Re: [CODE4LIB] Hours on Library Websites?

2016-07-11 Thread Mark Vega
Here at UC Irvine Libraries, we use a home-grown Hours system built on MS 
SQL/PHP.  Each year, we load a new calendar year into our Hours database using 
data from three sources: a perpetual calendar database, a database of local 
academic calendar dates obtained from the Registrar, and a database of default 
hours for each of our libraries and service points.  Once loaded, select staff 
from each library and service point are able to customize the hours data for 
their particular locations using a simple webform-based admin system.  We 
typically load the default data a year in advance and previous years' data is 
retained and fully accessible as well.  We find this set-up gives us maximum 
flexibility in feeding this data out in various formats for display in a 
variety of ways, including a daily hours display on our home page 
(http://www.lib.uci.edu/) and a full calendar display 
(http://www.lib.uci.edu/hours) as well as in widgets used by staff in various 
ways.  The full database is accessible via simple RESTful queries.  The same 
database is used by various other in-house applications that need to know hours 
of operation as part of their functional requirements.

--
Mark F. Vega
Programmer/Analyst
UC Irvine Libraries - Web Services
[email protected]
949.824.9872
--


Re: [CODE4LIB] Hours on Library Websites?

2016-07-07 Thread Valerie Forrestal
I feel very low tech right now, but we are using the Business Hours Wordpress 
plugin: www.library.csi.cuny.edu (it doesn't show up on mobile because media 
queries so you have to view the site on a regular computer to see what it looks 
like.)

It's super easy to update and you can edit the CSS to customize the display.

-Val

> On Jul 7, 2016, at 1:13 PM, Erin White  wrote:
>
> I've had my eye on Google My Business [1] recently.
>
> You can claim your library's location with a snail-mail postcard
> verification process, then set regular hours AND exceptions using the My
> Business site.
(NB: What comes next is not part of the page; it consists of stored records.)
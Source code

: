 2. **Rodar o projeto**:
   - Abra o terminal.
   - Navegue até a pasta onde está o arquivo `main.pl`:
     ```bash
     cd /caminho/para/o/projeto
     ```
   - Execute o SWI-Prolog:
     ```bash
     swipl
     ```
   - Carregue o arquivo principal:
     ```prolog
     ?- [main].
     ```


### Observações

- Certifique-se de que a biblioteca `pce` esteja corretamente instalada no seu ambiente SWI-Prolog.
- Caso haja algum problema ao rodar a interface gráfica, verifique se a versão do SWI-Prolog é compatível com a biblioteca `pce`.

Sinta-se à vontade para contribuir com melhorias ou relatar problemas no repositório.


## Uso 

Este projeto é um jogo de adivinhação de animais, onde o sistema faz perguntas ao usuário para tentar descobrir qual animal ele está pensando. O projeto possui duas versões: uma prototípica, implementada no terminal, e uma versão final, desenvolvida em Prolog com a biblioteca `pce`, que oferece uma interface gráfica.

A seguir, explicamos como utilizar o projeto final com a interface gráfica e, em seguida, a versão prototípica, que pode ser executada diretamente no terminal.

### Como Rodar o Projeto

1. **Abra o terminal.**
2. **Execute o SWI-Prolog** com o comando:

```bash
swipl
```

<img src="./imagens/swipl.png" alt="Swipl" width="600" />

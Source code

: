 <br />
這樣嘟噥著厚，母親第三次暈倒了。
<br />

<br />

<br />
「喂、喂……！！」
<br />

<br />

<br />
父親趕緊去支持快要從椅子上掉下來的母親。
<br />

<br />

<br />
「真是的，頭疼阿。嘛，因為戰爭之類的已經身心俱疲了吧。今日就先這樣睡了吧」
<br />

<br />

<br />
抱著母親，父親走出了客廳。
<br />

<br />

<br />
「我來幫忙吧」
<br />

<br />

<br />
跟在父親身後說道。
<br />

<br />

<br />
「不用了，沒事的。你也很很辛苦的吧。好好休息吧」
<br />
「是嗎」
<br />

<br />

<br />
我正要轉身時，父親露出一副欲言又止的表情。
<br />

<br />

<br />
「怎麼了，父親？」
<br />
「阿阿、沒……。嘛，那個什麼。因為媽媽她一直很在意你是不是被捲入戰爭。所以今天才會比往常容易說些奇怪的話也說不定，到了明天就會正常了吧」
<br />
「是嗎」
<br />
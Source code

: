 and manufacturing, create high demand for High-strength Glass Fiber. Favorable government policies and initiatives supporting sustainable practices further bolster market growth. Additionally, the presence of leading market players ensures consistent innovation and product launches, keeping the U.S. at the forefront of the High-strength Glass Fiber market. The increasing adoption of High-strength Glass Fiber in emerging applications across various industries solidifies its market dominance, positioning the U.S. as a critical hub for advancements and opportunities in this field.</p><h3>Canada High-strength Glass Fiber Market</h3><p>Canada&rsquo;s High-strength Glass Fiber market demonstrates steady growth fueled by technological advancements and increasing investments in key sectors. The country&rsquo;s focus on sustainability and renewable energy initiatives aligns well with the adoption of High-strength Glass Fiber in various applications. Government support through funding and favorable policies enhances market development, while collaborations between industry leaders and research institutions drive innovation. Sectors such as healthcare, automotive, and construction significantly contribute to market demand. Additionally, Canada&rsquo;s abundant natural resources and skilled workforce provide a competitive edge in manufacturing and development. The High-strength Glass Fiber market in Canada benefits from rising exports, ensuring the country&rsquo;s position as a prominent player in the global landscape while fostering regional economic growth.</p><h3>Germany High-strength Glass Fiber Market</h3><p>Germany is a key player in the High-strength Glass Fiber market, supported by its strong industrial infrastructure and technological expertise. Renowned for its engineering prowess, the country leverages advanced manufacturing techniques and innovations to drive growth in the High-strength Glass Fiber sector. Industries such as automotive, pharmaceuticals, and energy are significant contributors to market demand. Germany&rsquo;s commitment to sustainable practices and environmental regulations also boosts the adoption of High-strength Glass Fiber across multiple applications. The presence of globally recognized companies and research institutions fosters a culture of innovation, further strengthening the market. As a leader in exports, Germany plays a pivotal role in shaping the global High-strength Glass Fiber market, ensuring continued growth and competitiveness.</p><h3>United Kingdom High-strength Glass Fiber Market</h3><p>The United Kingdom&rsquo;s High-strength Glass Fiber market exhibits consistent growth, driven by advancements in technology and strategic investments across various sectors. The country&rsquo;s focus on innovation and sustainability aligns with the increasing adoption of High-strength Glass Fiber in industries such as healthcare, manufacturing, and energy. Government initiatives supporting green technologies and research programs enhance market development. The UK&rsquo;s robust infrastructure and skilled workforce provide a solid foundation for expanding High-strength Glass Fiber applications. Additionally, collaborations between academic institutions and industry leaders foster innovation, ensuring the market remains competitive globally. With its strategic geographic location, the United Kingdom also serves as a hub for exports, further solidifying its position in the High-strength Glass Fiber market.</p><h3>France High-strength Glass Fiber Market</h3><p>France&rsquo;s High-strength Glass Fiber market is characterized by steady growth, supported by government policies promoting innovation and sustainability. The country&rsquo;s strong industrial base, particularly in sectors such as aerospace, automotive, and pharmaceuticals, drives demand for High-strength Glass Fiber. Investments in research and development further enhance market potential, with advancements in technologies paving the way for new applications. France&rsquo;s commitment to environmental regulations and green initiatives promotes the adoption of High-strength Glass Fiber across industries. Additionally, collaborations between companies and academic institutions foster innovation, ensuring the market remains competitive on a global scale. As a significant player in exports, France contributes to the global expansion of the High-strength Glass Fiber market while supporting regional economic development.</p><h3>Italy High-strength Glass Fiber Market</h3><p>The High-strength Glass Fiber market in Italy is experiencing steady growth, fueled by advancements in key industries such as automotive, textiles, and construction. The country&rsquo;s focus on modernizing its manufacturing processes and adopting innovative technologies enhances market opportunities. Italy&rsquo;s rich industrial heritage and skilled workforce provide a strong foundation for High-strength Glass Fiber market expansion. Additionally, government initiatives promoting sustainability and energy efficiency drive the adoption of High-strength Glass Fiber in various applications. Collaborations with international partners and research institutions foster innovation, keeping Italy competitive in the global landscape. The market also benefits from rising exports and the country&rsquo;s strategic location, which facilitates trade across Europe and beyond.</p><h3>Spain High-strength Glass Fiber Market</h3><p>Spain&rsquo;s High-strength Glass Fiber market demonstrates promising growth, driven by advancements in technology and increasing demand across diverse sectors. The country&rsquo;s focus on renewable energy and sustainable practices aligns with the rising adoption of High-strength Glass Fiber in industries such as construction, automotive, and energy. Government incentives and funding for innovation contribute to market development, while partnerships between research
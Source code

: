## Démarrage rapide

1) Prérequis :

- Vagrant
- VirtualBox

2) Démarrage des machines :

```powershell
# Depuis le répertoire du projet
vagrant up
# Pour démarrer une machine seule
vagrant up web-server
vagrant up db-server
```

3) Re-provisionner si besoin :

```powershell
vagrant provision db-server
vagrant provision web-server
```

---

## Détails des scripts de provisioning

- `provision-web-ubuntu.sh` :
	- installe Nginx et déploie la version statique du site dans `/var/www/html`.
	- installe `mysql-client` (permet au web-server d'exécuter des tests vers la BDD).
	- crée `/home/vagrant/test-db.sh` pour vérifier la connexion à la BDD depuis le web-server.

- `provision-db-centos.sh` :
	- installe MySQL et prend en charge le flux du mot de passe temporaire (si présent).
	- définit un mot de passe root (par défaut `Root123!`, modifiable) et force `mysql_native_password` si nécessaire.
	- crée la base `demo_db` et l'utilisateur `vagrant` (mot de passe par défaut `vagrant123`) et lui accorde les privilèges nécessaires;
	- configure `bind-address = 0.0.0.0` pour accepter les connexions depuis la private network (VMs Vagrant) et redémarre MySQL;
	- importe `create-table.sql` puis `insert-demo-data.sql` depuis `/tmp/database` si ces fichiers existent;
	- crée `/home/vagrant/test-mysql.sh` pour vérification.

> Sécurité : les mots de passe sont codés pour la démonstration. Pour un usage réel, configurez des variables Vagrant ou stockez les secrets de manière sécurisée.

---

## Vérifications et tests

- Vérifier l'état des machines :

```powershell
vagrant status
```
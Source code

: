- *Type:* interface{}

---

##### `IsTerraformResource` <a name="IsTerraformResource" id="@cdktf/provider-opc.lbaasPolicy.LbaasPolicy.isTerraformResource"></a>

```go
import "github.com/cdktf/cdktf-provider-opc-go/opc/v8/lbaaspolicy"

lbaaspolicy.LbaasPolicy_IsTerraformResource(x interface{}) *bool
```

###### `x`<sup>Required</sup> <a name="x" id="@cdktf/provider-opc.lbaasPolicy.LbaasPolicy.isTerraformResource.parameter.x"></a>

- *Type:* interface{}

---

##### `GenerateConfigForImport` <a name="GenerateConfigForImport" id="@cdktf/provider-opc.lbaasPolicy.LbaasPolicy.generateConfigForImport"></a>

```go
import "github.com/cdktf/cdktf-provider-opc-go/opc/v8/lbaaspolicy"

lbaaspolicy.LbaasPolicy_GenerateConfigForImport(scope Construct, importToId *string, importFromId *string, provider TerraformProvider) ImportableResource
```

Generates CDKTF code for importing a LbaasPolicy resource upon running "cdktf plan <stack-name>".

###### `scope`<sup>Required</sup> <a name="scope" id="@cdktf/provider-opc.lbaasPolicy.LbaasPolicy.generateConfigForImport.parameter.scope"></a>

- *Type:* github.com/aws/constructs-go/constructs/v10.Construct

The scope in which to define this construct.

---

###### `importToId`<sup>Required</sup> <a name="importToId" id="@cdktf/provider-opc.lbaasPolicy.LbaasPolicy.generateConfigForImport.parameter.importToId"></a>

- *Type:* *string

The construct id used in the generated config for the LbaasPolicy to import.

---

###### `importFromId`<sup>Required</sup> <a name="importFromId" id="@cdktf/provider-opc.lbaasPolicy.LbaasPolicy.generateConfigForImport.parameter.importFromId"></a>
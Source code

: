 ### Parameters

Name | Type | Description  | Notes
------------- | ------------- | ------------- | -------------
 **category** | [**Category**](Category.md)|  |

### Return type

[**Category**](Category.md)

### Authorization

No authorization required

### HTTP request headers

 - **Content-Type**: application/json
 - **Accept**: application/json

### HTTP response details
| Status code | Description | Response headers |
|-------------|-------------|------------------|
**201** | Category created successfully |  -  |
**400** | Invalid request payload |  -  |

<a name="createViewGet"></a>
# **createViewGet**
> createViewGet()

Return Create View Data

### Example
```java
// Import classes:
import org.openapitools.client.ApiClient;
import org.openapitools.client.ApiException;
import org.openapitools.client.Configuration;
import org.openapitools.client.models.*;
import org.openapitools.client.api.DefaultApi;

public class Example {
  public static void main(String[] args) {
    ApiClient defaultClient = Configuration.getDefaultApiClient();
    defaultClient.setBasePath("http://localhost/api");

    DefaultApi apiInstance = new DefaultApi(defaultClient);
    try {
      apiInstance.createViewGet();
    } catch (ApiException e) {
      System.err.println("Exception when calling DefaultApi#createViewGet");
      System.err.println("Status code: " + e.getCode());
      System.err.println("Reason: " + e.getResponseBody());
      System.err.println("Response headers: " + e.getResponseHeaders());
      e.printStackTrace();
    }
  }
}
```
This way your library's hours show up correctly in Google
> search.
>
> And (this is the part we haven't tested, would be interested to hear from
> others if you have): the Google Places API [2] should allow you to fetch
> today's hours based on that data. We're hoping to test and migrate from our
> current Google Calendar API setup in the next few months.
>
> Now that google search results for the library location display open hours,
> though, I'm not sure how many folks are actually clicking through to verify
> our hours anyway. The horror!
>
>
> [1] https://www.google.com/business/
> [2] https://developers.google.com/places/
>
> --
> Erin White
> Web Systems Librarian, VCU Libraries
> (804) 827-3552 | [email protected] | www.library.vcu.edu
>
>> On Thu, Jul 7, 2016 at 1:02 PM, Heather Rayl <[email protected]> wrote:
>>
>> We use a custom javascript with a giant array. The script first tests to
>> determine the month and date, and it also tests for the day of the week. We
>> have two lines that have the "regular" hours -- one set for fall and spring
>> semester and one set for summer, and then we write "exceptions" for each
>> day that is different. if it's not one of the exceptions, then it lists the
>> regular hours. Although it sounds cumbersome, it doesn't really take that
>> long to update it, and you only have to update it twice -- once at the
>> beginning of summer to comment out the regular fall/spring hours, and once
>> at the end of the summer to comment out the regular summer hours. Around
>> this time, we also update the exceptions for the upcoming year.
>>
>> I'd be happy to share the code with anyone who would like it.
>>
>> On Thu, Jul 7, 2016 at 12:42 PM, Ketner, Kenny 
>> wrote:
>>
>>> At Texas Tech University Libraries, our solution for over 12 years has
>>> been Google Calendar along with a custom PHP script with MySQL database
>>> backend. Every summer our circ staff creates the next calendar year's
>> hours
>>> in a spreadsheet; this is imported into Google Calendar and also ingested
>>> into our MySQL database. The purpose of the PHP script is to provide
>> quick
>>> information to web pages about the current day's hours, and the Google
>>> Calendar gives a look-ahead for future hours and library events.
>>>
>>>
>>> Kenny Ketner
>>> Software Development Manager
>>> Texas Tech University Libraries
>>> [email protected]
>>> 806-773-5323
>>> Strategic - Ideation - Connectedness - Relator - Learner
>>>
>>> 
>>> From: Code for Libraries [[email protected]] on behalf of
>>> Katherine N. Deibel [[email protected]]
>>> Sent: Thursday, July 07, 2016 11:20 AM
>>> To: [email protected]
>>> Subject: Re: [CODE4LIB] Hours on Library Websites?
>>>
>>> Hi Matt,
>>>
>>> Coincidentally enough, UW is currently looking at how to easily and
>>> centrally distribute hours information to our website (and potentially
>> some
>>> other campus web apps). We're looking at LibCal but also considering
>>> rolling our own with some harvesting through the Alma Hours API. LibCal's
>>> REST API is still in development and has a limitations that we've
>> noticed:
>>>
>>> * Can only request times from today to the future. We'd have to cache
>>> older results if we wanted to display them
>>>
>>> * Can only show up to one year in advance (we sometimes need to show a
>>> full schedule fro 15 months)
>>>
>>> * Identifiers for locations and sublocations is an ID number, so you'd
>>> have to write a mapping if you want others to use it easily.
>>>
>>> * Given our large number of libraries and sublocations within them, we'd
>>> really like to be able to set hours relative to the &quo

Re: [CODE4LIB] Hours on Library Websites?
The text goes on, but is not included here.